Carbon Steel Pipe Surface Roughness

What is carbon steel pipe surface roughness?

The surface roughness of carbon steel pipe refers to the small spacing and the unevenness of small peaks and valleys on the machined surface. The distance (wave pitch) between the two wave crests or two wave troughs is very small (below 1mm), which belongs to the micro-geometric error. The smaller the surface roughness of the carbon steel pipe, the smoother the surface.

The surface roughness of carbon steel pipe is generally formed by the processing method and other factors, such as the friction between the tool and the surface of the part during processing, the plastic deformation of the surface metal when the chips are separated, and the high-frequency vibration in the process system, etc. Due to different processing methods and workpiece materials, the depth, density, shape and texture of marks left on the machined surface are different.

Surface roughness is closely related to the matching properties, wear resistance, fatigue strength, contact stiffness, vibration and noise of mechanical parts, and has an important impact on the service life and reliability of mechanical products. Ra is generally used for marking.

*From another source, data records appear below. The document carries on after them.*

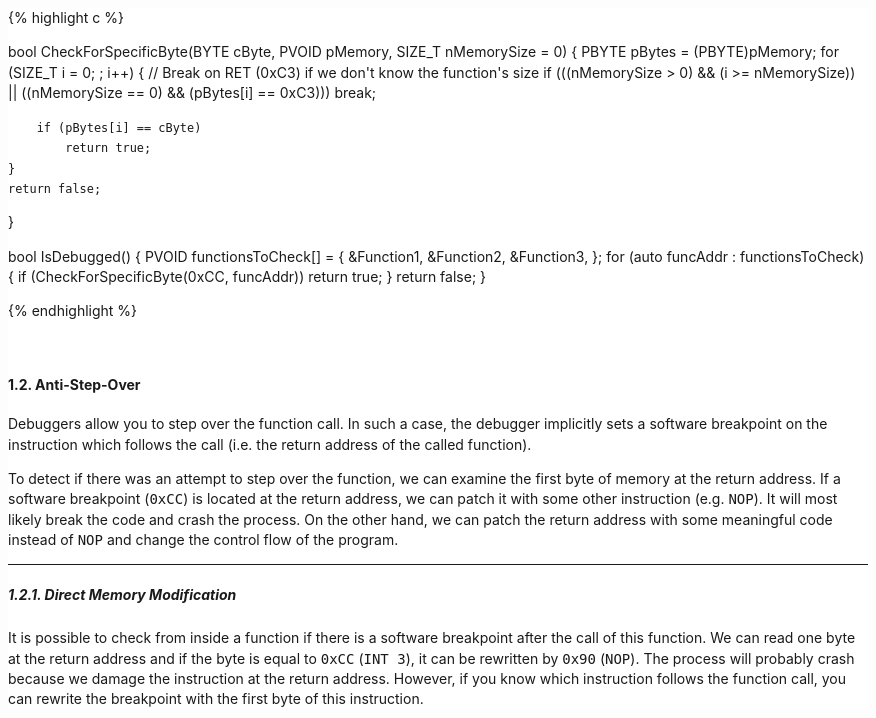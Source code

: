 {% highlight c %}

bool CheckForSpecificByte(BYTE cByte, PVOID pMemory, SIZE_T nMemorySize = 0)
{
    PBYTE pBytes = (PBYTE)pMemory; 
    for (SIZE_T i = 0; ; i++)
    {
        // Break on RET (0xC3) if we don't know the function's size
        if (((nMemorySize > 0) && (i >= nMemorySize)) ||
            ((nMemorySize == 0) && (pBytes[i] == 0xC3)))
            break;

        if (pBytes[i] == cByte)
            return true;
    }
    return false;
}

bool IsDebugged()
{
    PVOID functionsToCheck[] = {
        &Function1,
        &Function2,
        &Function3,
    };
    for (auto funcAddr : functionsToCheck)
    {
        if (CheckForSpecificByte(0xCC, funcAddr))
            return true;
    }
    return false;
}

{% endhighlight %}

<br />
<h4><a class="a-dummy" name="anti-step-over">1.2. Anti-Step-Over</a></h4>
Debuggers allow you to step over the function call. In such a case, the debugger implicitly sets a software breakpoint on the instruction which follows the call (i.e. the return address of the called function).

To detect if there was an attempt to step over the function,  we can examine the first byte of memory at the return address. If a software breakpoint (<tt>0xCC</tt>) is located at the return address, we can patch it with some other instruction (e.g. <tt>NOP</tt>). It will most likely break the code and crash the process. On the other hand, we can patch the return address with some meaningful code instead of <tt>NOP</tt> and change the control flow of the program.

<hr class="space">

<h5><a class="a-dummy" name="direct-memory-modification">1.2.1. Direct Memory Modification</a></h5>
It is possible to check from inside a function if there is a software breakpoint after the call of this function. We can read one byte at the return address and if the byte is equal to <tt>0xCC</tt> (<tt>INT 3</tt>), it can be rewritten by <tt>0x90</tt> (<tt>NOP</tt>). The process will probably crash because we damage the instruction at the return address. However, if you know which instruction follows the function call, you can rewrite the breakpoint with the first byte of this instruction.
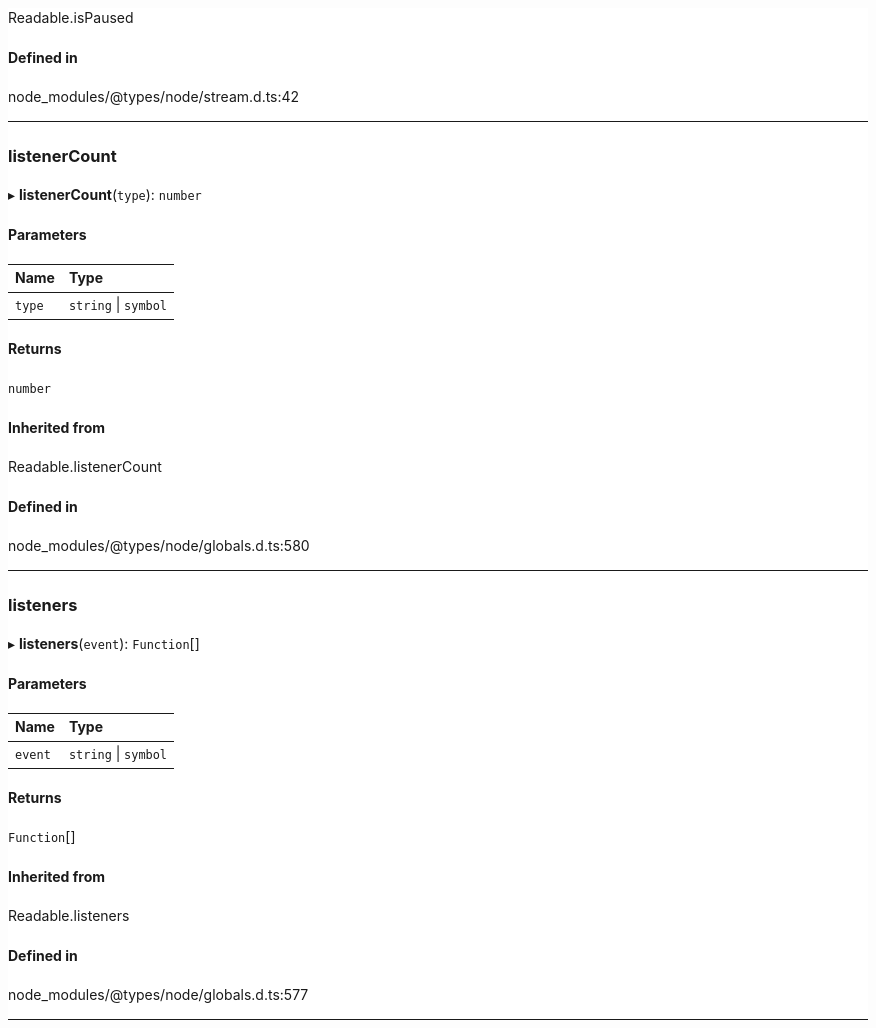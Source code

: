 Readable.isPaused

#### Defined in

node_modules/@types/node/stream.d.ts:42

___

### listenerCount

▸ **listenerCount**(`type`): `number`

#### Parameters

| Name | Type |
| :------ | :------ |
| `type` | `string` \| `symbol` |

#### Returns

`number`

#### Inherited from

Readable.listenerCount

#### Defined in

node_modules/@types/node/globals.d.ts:580

___

### listeners

▸ **listeners**(`event`): `Function`[]

#### Parameters

| Name | Type |
| :------ | :------ |
| `event` | `string` \| `symbol` |

#### Returns

`Function`[]

#### Inherited from

Readable.listeners

#### Defined in

node_modules/@types/node/globals.d.ts:577

___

Common range of surface roughness (Ra) of carbon steel pipe:

Hot-rolled seamless pipe:
Surface roughness: 6.3~12.5 μm
Surface features: obvious oxide scale, need pickling or sandblasting

Cold-rolled/cold-drawn pipe:
Surface roughness: 0.8~3.2 μm
Surface features: relatively smooth, may have slight rolling lines

Precision cold-drawn pipe:
Surface roughness: 0.4~1.6 μm
Surface features: close to mirror surface, suitable for high-precision hydraulic system

Welded steel pipe:
Surface roughness: 3.2~6.3 μm
Surface features: slightly rough in the weld area, need grinding

Key factors affecting roughness:

Production process:
Hot-rolled pipe has high roughness due to high-temperature oxide scale, and cold-rolled/cold-drawn pipe obtains a smoother surface through die extrusion.

Die/roller status:
Worn rolls or drawing dies will increase surface ripples (such as "bamboo knots" on cold-drawn pipes).

Subsequent treatment:
Sandblasting/polishing: Ra can be reduced to below 1.6 μm (such as decorative stainless steel composite tubes).
Pickling/phosphating: remove oxide scale and form uniform roughness (Ra 2.5~5 μm).

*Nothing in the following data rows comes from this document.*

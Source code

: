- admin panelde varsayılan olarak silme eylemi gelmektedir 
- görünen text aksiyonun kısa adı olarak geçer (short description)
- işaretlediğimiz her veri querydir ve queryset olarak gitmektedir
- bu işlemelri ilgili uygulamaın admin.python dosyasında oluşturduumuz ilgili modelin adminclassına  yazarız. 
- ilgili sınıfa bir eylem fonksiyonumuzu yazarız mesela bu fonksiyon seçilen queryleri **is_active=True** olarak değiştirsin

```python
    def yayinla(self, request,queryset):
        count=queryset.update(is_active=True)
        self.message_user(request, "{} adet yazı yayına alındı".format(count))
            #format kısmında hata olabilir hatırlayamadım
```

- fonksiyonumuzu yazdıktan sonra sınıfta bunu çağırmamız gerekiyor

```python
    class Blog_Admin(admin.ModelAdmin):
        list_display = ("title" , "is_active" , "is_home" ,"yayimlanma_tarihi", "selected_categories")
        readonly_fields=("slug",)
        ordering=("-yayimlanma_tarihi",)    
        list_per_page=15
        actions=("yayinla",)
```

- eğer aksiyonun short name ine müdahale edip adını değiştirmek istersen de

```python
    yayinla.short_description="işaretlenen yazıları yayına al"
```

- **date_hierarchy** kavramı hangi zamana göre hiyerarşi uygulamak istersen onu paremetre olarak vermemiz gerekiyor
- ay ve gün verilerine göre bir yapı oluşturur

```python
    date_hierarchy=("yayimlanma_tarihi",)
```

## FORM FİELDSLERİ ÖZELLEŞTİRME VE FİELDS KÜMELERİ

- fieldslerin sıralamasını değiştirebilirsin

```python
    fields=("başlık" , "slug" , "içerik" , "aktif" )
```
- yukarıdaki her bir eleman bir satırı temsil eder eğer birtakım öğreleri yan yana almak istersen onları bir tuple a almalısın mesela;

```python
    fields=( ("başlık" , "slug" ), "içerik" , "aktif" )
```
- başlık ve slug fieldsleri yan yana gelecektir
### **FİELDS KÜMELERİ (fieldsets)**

Measures to improve roughness:

Machining:
Use turning and grinding to control Ra at 0.4~3.2 μm (such as hydraulic cylinder barrel).

Chemical treatment:
Passivation after pickling to form a uniform surface (Ra 2~5 μm).

Coating technology:
Before spraying epoxy resin, sandblasting is required to enhance bonding strength.

The influence of surface roughness on carbon steel parts is mainly manifested in the following aspects:

1. Affect wear resistance. The rougher the surface, the smaller the effective contact area between the mating surfaces, the greater the pressure, the greater the frictional resistance, and the faster the wear.
2. It affects the stability of cooperation. For clearance fit, the rougher the surface is, the easier it is to wear, so that the clearance gradually increases during the working process; for interference fit, due to the flattening of microscopic peaks during assembly, the actual effective interference is reduced. connection strength.
3. Affect fatigue strength. There are large wave valleys on the surface of rough parts, which are sensitive to stress concentration like sharp corner notches and cracks, thus affecting the fatigue strength of the parts.
4. Affect corrosion resistance. The rough surface of the parts easily allows corrosive gases or liquids to penetrate into the inner metal layer through the microscopic valleys on the surface, causing surface corrosion.
5. Affect the sealing. Rough surfaces do not fit tightly, and gas or liquid leaks through the gaps between the contact surfaces.
6. Affect the contact stiffness. Contact stiffness is the ability of the joint surface of a part to resist contact deformation under the action of external force. The stiffness of the machine is largely determined by the contact stiffness between the various parts.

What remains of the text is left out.